CONCLUSION: JANUARY 2010
It is now almost twenty-four years since cancer paid me a visit. The day I was told I had cancer, the bottom fell out of my world, as I knew it, only to come together again gradually at a deeper level.
Grace sometimes comes in the form of a negative. What we perceive to be the worst thing to happen in our life may turn out to be the best thing. By giving the Wounded Child in me permission to talk and express herself clearly, I reclaimed the power that had been locked into her silence. I was now listening to her voice, unlocking her emotions, acknowledging the depth of who I truly am and embracing all of me. I was liberating my whole self. During this healing process the Wounded Child became my Angel of Light. It was from her I learned, slowly but surely, how to survive in this world and how to transcend it.

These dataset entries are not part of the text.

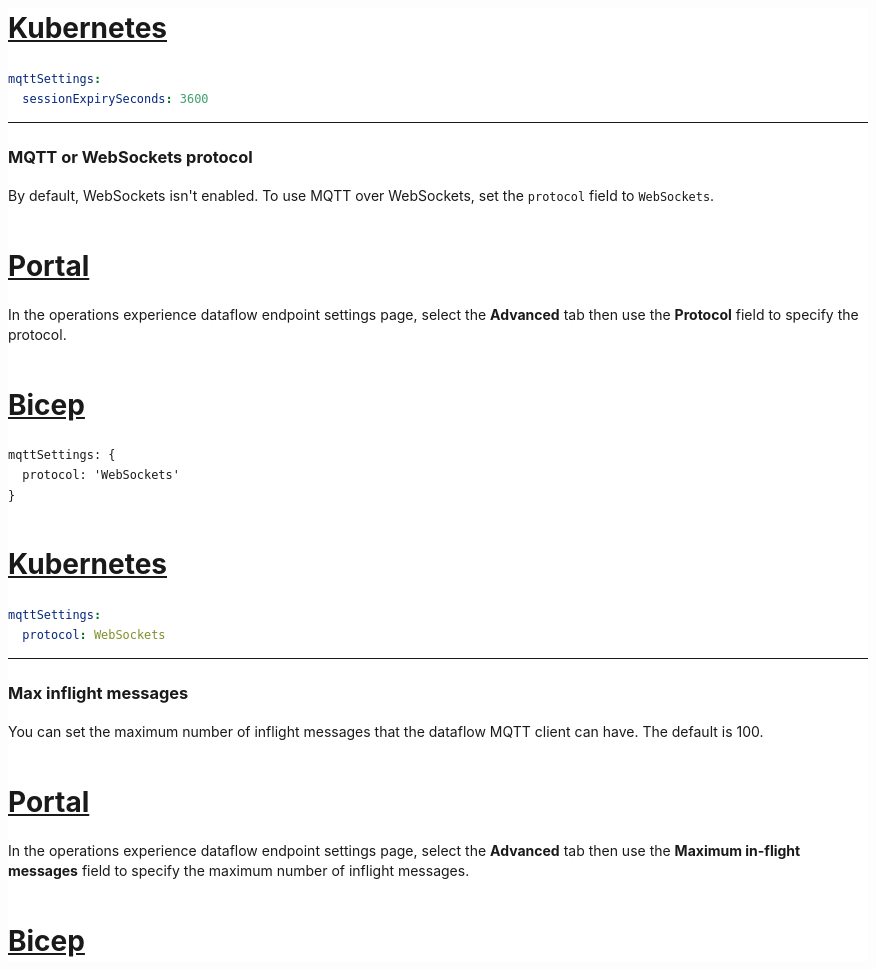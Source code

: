 # [Kubernetes](#tab/kubernetes)

```yaml
mqttSettings:
  sessionExpirySeconds: 3600
```

---

### MQTT or WebSockets protocol

By default, WebSockets isn't enabled. To use MQTT over WebSockets, set the `protocol` field to `WebSockets`.

# [Portal](#tab/portal)

In the operations experience dataflow endpoint settings page, select the **Advanced** tab then use the **Protocol** field to specify the protocol.

# [Bicep](#tab/bicep)

```bicep
mqttSettings: {
  protocol: 'WebSockets'
}
```

# [Kubernetes](#tab/kubernetes)

```yaml
mqttSettings:
  protocol: WebSockets
```

---

### Max inflight messages

You can set the maximum number of inflight messages that the dataflow MQTT client can have. The default is 100.

# [Portal](#tab/portal)

In the operations experience dataflow endpoint settings page, select the **Advanced** tab then use the **Maximum in-flight messages** field to specify the maximum number of inflight messages.

# [Bicep](#tab/bicep)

Life is all about forgiveness and letting go, but it takes time to process the anguish and heartbreak. It may seem impossible to forgive someone who has seriously wronged you because to do so would imply that what they actually did wrong is okay. With insight comes the grace to accept people as they are; to choose those who are good for us and to bless and release those who are not. In my own experience, it was from this space of inner freedom that my angry heartbreak was transmuted by an insight coming from a deeper place within. With this revelation came compassion, love and peace. Peace is the name of the Divine Physician which heals , from within.
Gradually I emerged from my journey through cancer feeling far more real and secure in the source of my own being. In other words, I was now living from the ground of my own innermost truth. Cancer woke me up to the importance of acknowledging and integrating my wounded self, enabling me to access the healing power rooted in the core of my being , my Real Self.